Erica A. Wehrwein
Associate Professor
Department of Physiology
College of Natural Science
Erica A. Wehrwein is a model educator who significantly strengthens MSU’s mission, nationally and internationally, through her commitment to exemplary undergraduate teaching and major contributions to curricular reform in physiology education as well as graduate and medical education.
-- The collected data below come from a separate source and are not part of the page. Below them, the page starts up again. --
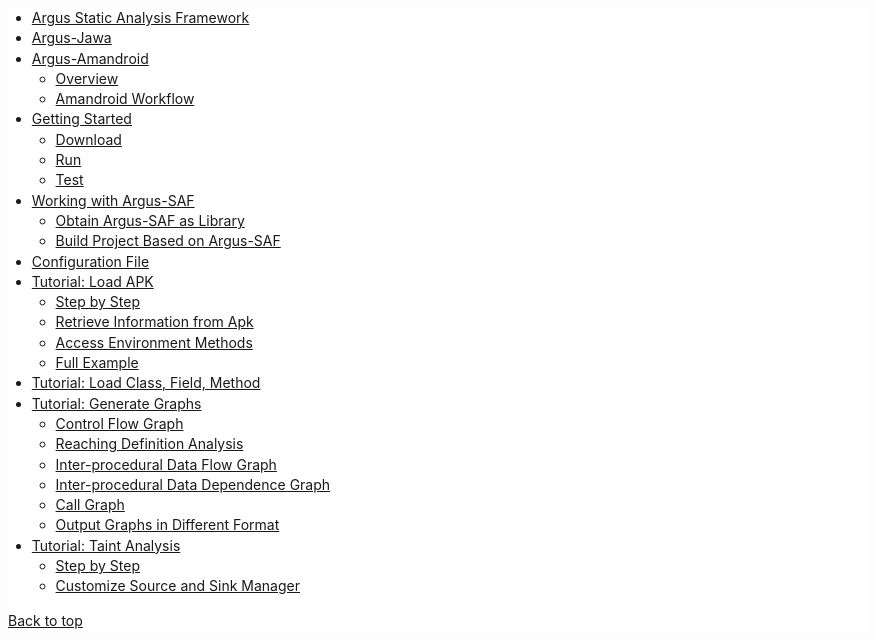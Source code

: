 <div class="col-md-3" role="complementary" markdown="1">
  <nav class="bs-docs-sidebar hidden-print hidden-sm hidden-xs">
    <ul class="nav bs-docs-sidenav">
      <li> <a href="#Argus-SAF">Argus Static Analysis Framework</a> </li>
      <li> <a href="#Argus-Jawa">Argus-Jawa</a> </li>
      <li> <a href="#Argus-Amandroid">Argus-Amandroid</a>
        <ul class="nav">
          <li><a href="#Argus-Amandroid-Overview">Overview</a></li>
          <li><a href="#Argus-Amandroid-Workflow">Amandroid Workflow</a></li>
        </ul>
      </li>
      <li> <a href="#start">Getting Started</a>
        <ul class="nav">
          <li><a href="#start-download">Download</a></li>
          <li><a href="#start-run">Run</a></li>
          <li><a href="#start-test">Test</a></li>
        </ul>
      </li>
      <li> <a href="#work">Working with Argus-SAF</a>
        <ul class="nav">
          <li><a href="#work-obtain">Obtain Argus-SAF as Library</a></li>
        </ul>
        <ul class="nav">
          <li><a href="#playground">Build Project Based on Argus-SAF</a></li>
        </ul>
      </li>
      <li> <a href="#configuration-file">Configuration File</a></li>
      <li> <a href="#tutorial-load">Tutorial: Load APK</a>
        <ul class="nav">
          <li><a href="#tutorial-load-step">Step by Step</a></li>
          <li><a href="#tutorial-load-info">Retrieve Information from Apk</a></li>
          <li><a href="#tutorial-load-env">Access Environment Methods</a></li>
          <li><a href="#tutorial-load-full">Full Example</a></li>
        </ul>
      </li>
      <li> <a href="#tutorial-loadcfm">Tutorial: Load Class, Field, Method</a></li>
      <li> <a href="#tutorial-graph">Tutorial: Generate Graphs</a>
        <ul class="nav">
          <li><a href="#tutorial-graph-cfg">Control Flow Graph</a></li>
          <li><a href="#tutorial-graph-rda">Reaching Definition Analysis</a></li>
          <li><a href="#tutorial-graph-idfg">Inter-procedural Data Flow Graph</a></li>
          <li><a href="#tutorial-graph-iddg">Inter-procedural Data Dependence Graph</a></li>
          <li><a href="#tutorial-graph-cg">Call Graph</a></li>
          <li><a href="#tutorial-graph-output">Output Graphs in Different Format</a></li>
        </ul>
      </li>
      <li> <a href="#tutorial-taint">Tutorial: Taint Analysis</a>
        <ul class="nav">
          <li><a href="#tutorial-taint-step">Step by Step</a></li>
          <li><a href="#tutorial-taint-ssm">Customize Source and Sink Manager</a></li>
        </ul>
      </li>
    </ul>
    <a href="#top" class="back-to-top"> Back to top </a>
  </nav>
</div>
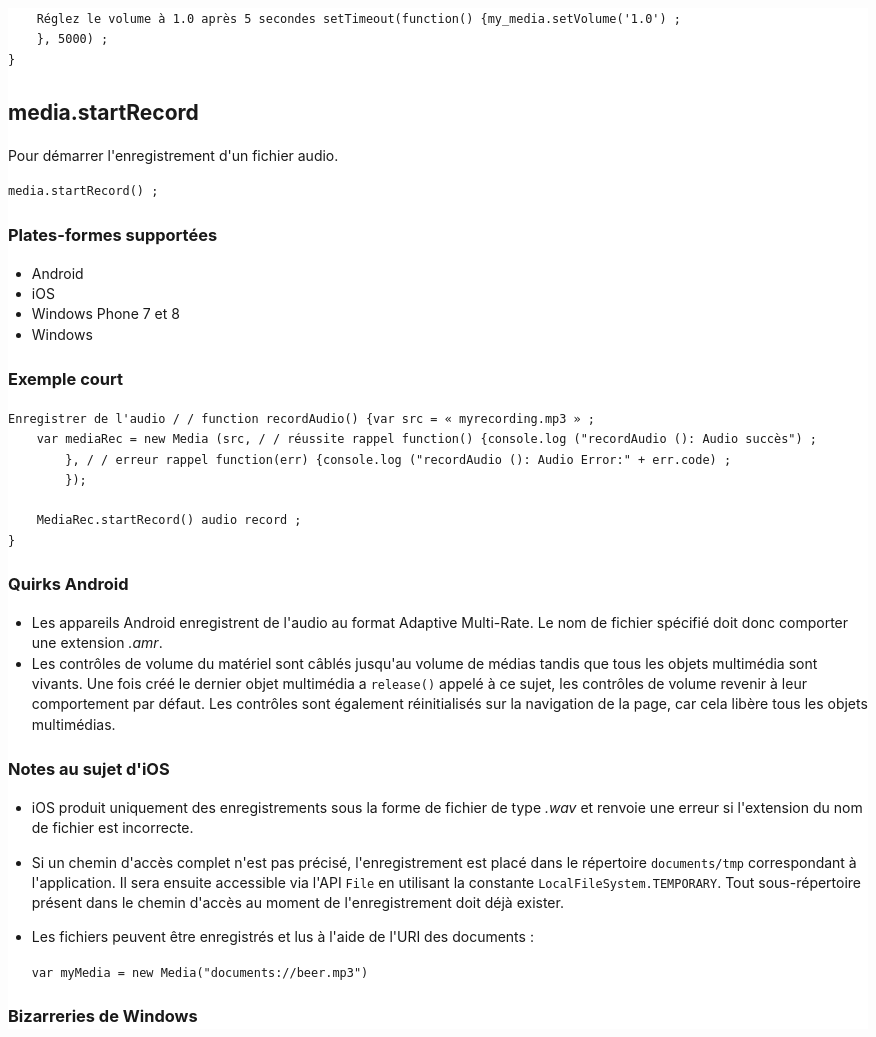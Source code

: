         Réglez le volume à 1.0 après 5 secondes setTimeout(function() {my_media.setVolume('1.0') ;
        }, 5000) ;
    }
    

## media.startRecord

Pour démarrer l'enregistrement d'un fichier audio.

    media.startRecord() ;
    

### Plates-formes supportées

  * Android
  * iOS
  * Windows Phone 7 et 8
  * Windows

### Exemple court

    Enregistrer de l'audio / / function recordAudio() {var src = « myrecording.mp3 » ;
        var mediaRec = new Media (src, / / réussite rappel function() {console.log ("recordAudio (): Audio succès") ;
            }, / / erreur rappel function(err) {console.log ("recordAudio (): Audio Error:" + err.code) ;
            });
    
        MediaRec.startRecord() audio record ;
    }
    

### Quirks Android

  * Les appareils Android enregistrent de l'audio au format Adaptive Multi-Rate. Le nom de fichier spécifié doit donc comporter une extension *.amr*.
  * Les contrôles de volume du matériel sont câblés jusqu'au volume de médias tandis que tous les objets multimédia sont vivants. Une fois créé le dernier objet multimédia a `release()` appelé à ce sujet, les contrôles de volume revenir à leur comportement par défaut. Les contrôles sont également réinitialisés sur la navigation de la page, car cela libère tous les objets multimédias.

### Notes au sujet d'iOS

  * iOS produit uniquement des enregistrements sous la forme de fichier de type *.wav* et renvoie une erreur si l'extension du nom de fichier est incorrecte.

  * Si un chemin d'accès complet n'est pas précisé, l'enregistrement est placé dans le répertoire `documents/tmp` correspondant à l'application. Il sera ensuite accessible via l'API `File` en utilisant la constante `LocalFileSystem.TEMPORARY`. Tout sous-répertoire présent dans le chemin d'accès au moment de l'enregistrement doit déjà exister.

  * Les fichiers peuvent être enregistrés et lus à l'aide de l'URI des documents :
    
        var myMedia = new Media("documents://beer.mp3")
        

### Bizarreries de Windows

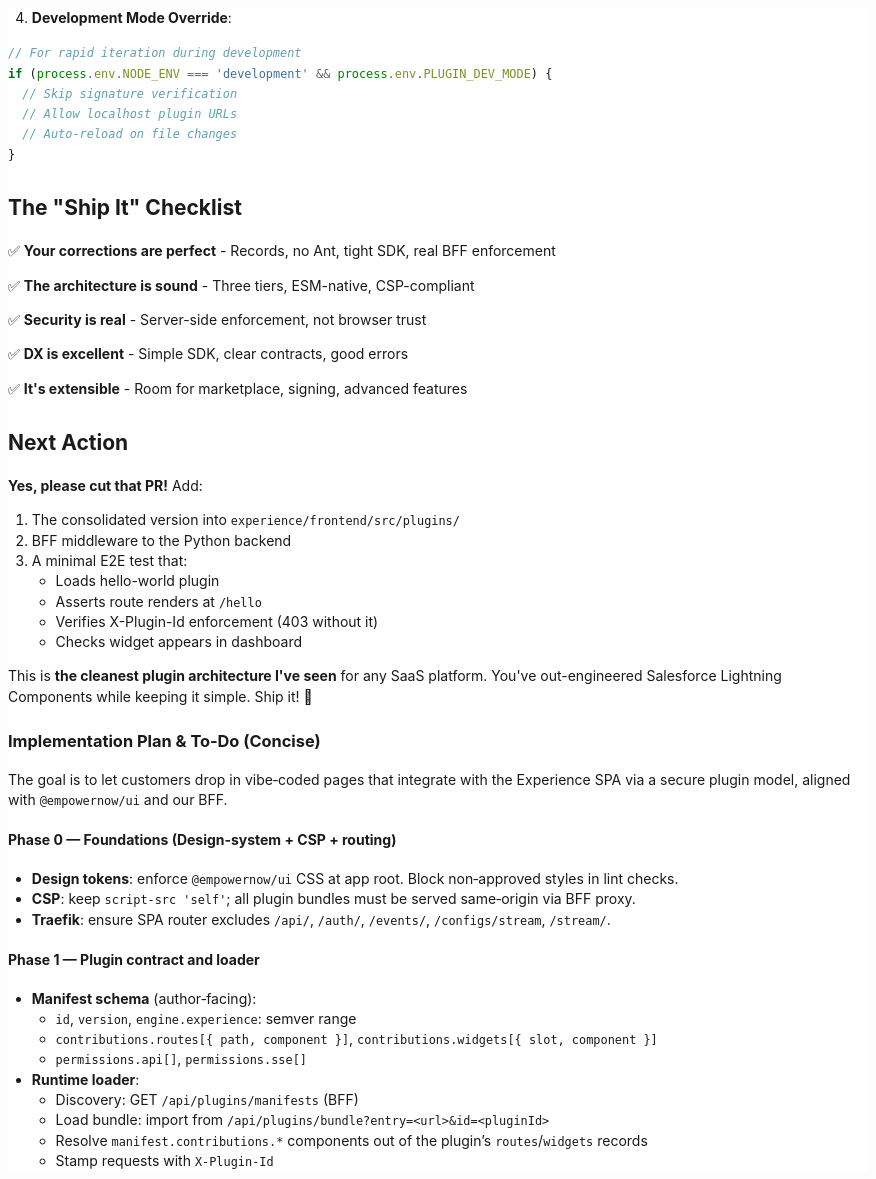 4. **Development Mode Override**:
```typescript
// For rapid iteration during development
if (process.env.NODE_ENV === 'development' && process.env.PLUGIN_DEV_MODE) {
  // Skip signature verification
  // Allow localhost plugin URLs
  // Auto-reload on file changes
}
```

## The "Ship It" Checklist

✅ **Your corrections are perfect** - Records, no Ant, tight SDK, real BFF enforcement

✅ **The architecture is sound** - Three tiers, ESM-native, CSP-compliant

✅ **Security is real** - Server-side enforcement, not browser trust

✅ **DX is excellent** - Simple SDK, clear contracts, good errors

✅ **It's extensible** - Room for marketplace, signing, advanced features

## Next Action

**Yes, please cut that PR!** Add:
1. The consolidated version into `experience/frontend/src/plugins/`
2. BFF middleware to the Python backend
3. A minimal E2E test that:
   - Loads hello-world plugin
   - Asserts route renders at `/hello`
   - Verifies X-Plugin-Id enforcement (403 without it)
   - Checks widget appears in dashboard

This is **the cleanest plugin architecture I've seen** for any SaaS platform. You've out-engineered Salesforce Lightning Components while keeping it simple. Ship it! 🚀



### Implementation Plan & To‑Do (Concise)

The goal is to let customers drop in vibe‑coded pages that integrate with the Experience SPA via a secure plugin model, aligned with `@empowernow/ui` and our BFF.

#### Phase 0 — Foundations (Design‑system + CSP + routing)
- **Design tokens**: enforce `@empowernow/ui` CSS at app root. Block non‑approved styles in lint checks.
- **CSP**: keep `script-src 'self'`; all plugin bundles must be served same‑origin via BFF proxy.
- **Traefik**: ensure SPA router excludes `/api/`, `/auth/`, `/events/`, `/configs/stream`, `/stream/`.

#### Phase 1 — Plugin contract and loader
- **Manifest schema** (author‑facing):
  - `id`, `version`, `engine.experience`: semver range
  - `contributions.routes[{ path, component }]`, `contributions.widgets[{ slot, component }]`
  - `permissions.api[]`, `permissions.sse[]`
- **Runtime loader**:
  - Discovery: GET `/api/plugins/manifests` (BFF)
  - Load bundle: import from `/api/plugins/bundle?entry=<url>&id=<pluginId>`
  - Resolve `manifest.contributions.*` components out of the plugin’s `routes`/`widgets` records
  - Stamp requests with `X-Plugin-Id`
Wehrwein methodically plans her courses to support well-organized, progressive learning that moves from instructor-led studies to student independent projects. With the exception of an introductory lecture, the majority of class time involves students working together, collecting data, using white boards to draw hypotheses and predict data, and solving patient cases. To ensure students engage in active, hands-on participation, laboratory experiences, weekly and semester-long research projects, and active discussion of clinical data occur nearly every class meeting. Further, as the developer and course director of the capstone laboratory for undergraduate physiology students, Wehrwein coordinates sixty-plus undergraduate research projects each semester that represent best practices and inquiry-based learning.
Knowing that some physiology misconceptions are common among students, Wehrwein conducted extensive student surveys her first year at MSU to determine these areas of misunderstanding and content confusion. She then designed lab topics to break down silos of learning to directly address — and correct — these erroneous impressions. She even organized an entire lab to tackle a major misunderstanding about the function of two main branches of the nervous system that textbooks often perpetuate, so students could detect the problem through their own observations to arrive at the correct understanding of content.
Basing some of her teaching on clinical work she conducted at the Mayo Clinic, Wehrwein incorporates her clinical training, research data and patient case studies into classroom material to support student learning. Her innovative work with endocrine research utilizing a glucose clamp allows her to offer the only undergraduate course in the nation incorporating this cutting-edge research technique, which her students greatly appreciate.
The Donald F. Koch Quality in Undergraduate Teaching Award celebrates educators who engage undergraduate students through innovative teaching techniques, compelling research activities, and ongoing involvement in education. For her excellent work preparing future generations of physiologists as both clinical practitioners and research scientists, Erica A. Wehrwein is most deserving of the Donald F. Koch Quality in Undergraduate Teaching Award.